__THE PROBLEM__
Every line that contains the word "these" should be copied from the records below.

--- INPUT DATA Enclosed Below ---

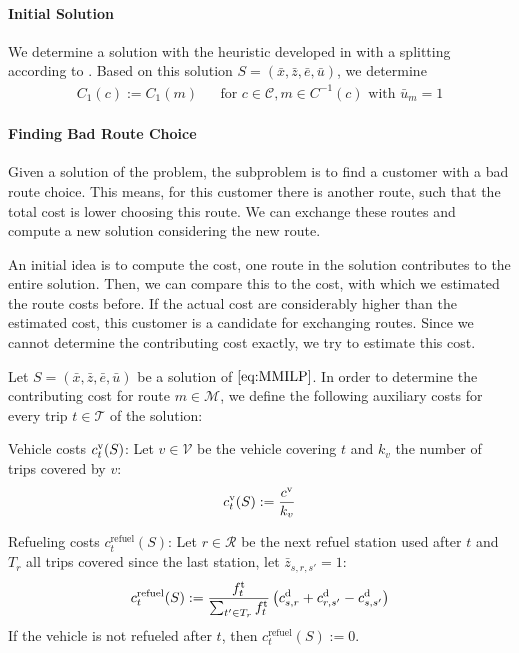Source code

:\paragraph{Initial Solution} \parfill

We determine a solution with the heuristic developed in  with a splitting according to . Based on this solution $S=\left(\bar{x},\bar{z},\bar{e},\bar{u}\right)$, we determine 
\begin{align*}
	C_1(c) := C_1(m) && \text{for } c\in\mathcal{C}, m\in C^{-1}(c) \text{ with } \bar{u}_m = 1
\end{align*}

\paragraph{Finding Bad Route Choice} \parfill

Given a solution of the problem, the subproblem is to find a customer with a bad route choice. This means, for this customer there is another route, such that the total cost is lower choosing this route. We can exchange these routes and compute a new solution considering the new route. 

An initial idea is to compute the cost, one route in the solution contributes to the entire solution. Then, we can compare this to the cost, with which we estimated the route costs before. If the actual cost are considerably higher than the estimated cost, this customer is a candidate for exchanging routes. Since we cannot determine the contributing cost exactly, we try to estimate this cost.

Let $S=\left(\bar{x},\bar{z},\bar{e},\bar{u}\right)$ be a solution of $\eqref{eq:MMILP}$. In order to determine the contributing cost for route $m\in\mathcal{M}$, we define the following auxiliary costs for every trip $t\in\mathcal{T}$ of the solution:

Vehicle costs $c^{\operatorname{v}}_t(S)$: Let $v\in\mathcal{V}$ be the vehicle covering $t$ and $k_v$ the number of trips covered by $v$:
\begin{align*}
	c^{\operatorname{v}}_t(S) := \frac{c^{\operatorname{v}}}{k_v}
\end{align*}

Refueling costs $c^{\operatorname{refuel}}_t(S)$: Let $r\in\mathcal{R}$ be the next refuel station used after $t$ and $T_r$ all trips covered since the last station, let $\bar{z}_{s,r,s'} = 1$:
\begin{align*}
	c^{\operatorname{refuel}}_t(S) := \frac{f^{\operatorname{t}}_t}{\sum_{t'\in T_r} f^{\operatorname{t}}_t}\left(c^{\operatorname{d}}_{s,r}+c^{\operatorname{d}}_{r,s'}-c^{\operatorname{d}}_{s,s'}\right)
\end{align*}
If the vehicle is not refueled after $t$, then $c^{\operatorname{refuel}}_t(S) := 0$.

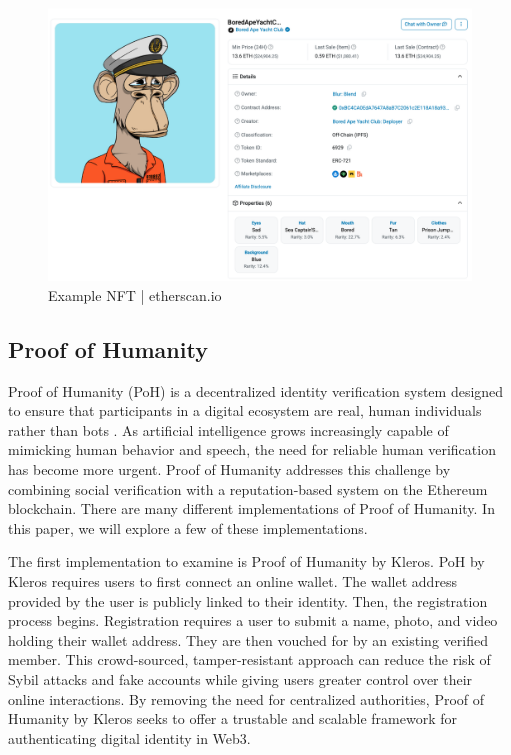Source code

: \documentclass[conference]{IEEEtran}
\begin{document}
\begin{figure}[h!]
    \centering
    \includegraphics[width=0.9\linewidth]{nft-example.png}
    \caption{Example NFT | etherscan.io}
    \label{fig:nft-exp}
\end{figure}

\subsection{Proof of Humanity}
Proof of Humanity (PoH) is a decentralized identity verification system designed to ensure that participants in a digital ecosystem are real, human individuals rather than bots \cite{what-is-poh}. As artificial intelligence grows increasingly capable of mimicking human behavior and speech, the need for reliable human verification has become more urgent. Proof of Humanity addresses this challenge by combining social verification with a reputation-based system on the Ethereum blockchain. There are many different implementations of Proof of Humanity. In this paper, we will explore a few of these implementations.

The first implementation to examine is Proof of Humanity by Kleros. PoH by Kleros requires users to first connect an online wallet. The wallet address provided by the user is publicly linked to their identity. Then, the registration process begins. Registration requires a user to submit a name, photo, and video holding their wallet address. They are then vouched for by an existing verified member. This crowd-sourced, tamper-resistant approach can reduce the risk of Sybil attacks and fake accounts while giving users greater control over their online interactions. By removing the need for centralized authorities, Proof of Humanity by Kleros seeks to offer a trustable and scalable framework for authenticating digital identity in Web3.
\end{document}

--- End of Enclosed INPUT DATA ---

__REPLY__
Given a solution of the problem, the subproblem is to find a customer with a bad route choice. This means, for this customer there is another route, such that the total cost is lower choosing this route. We can exchange these routes and compute a new solution considering the new route. 
Proof of Humanity (PoH) is a decentralized identity verification system designed to ensure that participants in a digital ecosystem are real, human individuals rather than bots \cite{what-is-poh}. As artificial intelligence grows increasingly capable of mimicking human behavior and speech, the need for reliable human verification has become more urgent. Proof of Humanity addresses this challenge by combining social verification with a reputation-based system on the Ethereum blockchain. There are many different implementations of Proof of Humanity. In this paper, we will explore a few of these implementations.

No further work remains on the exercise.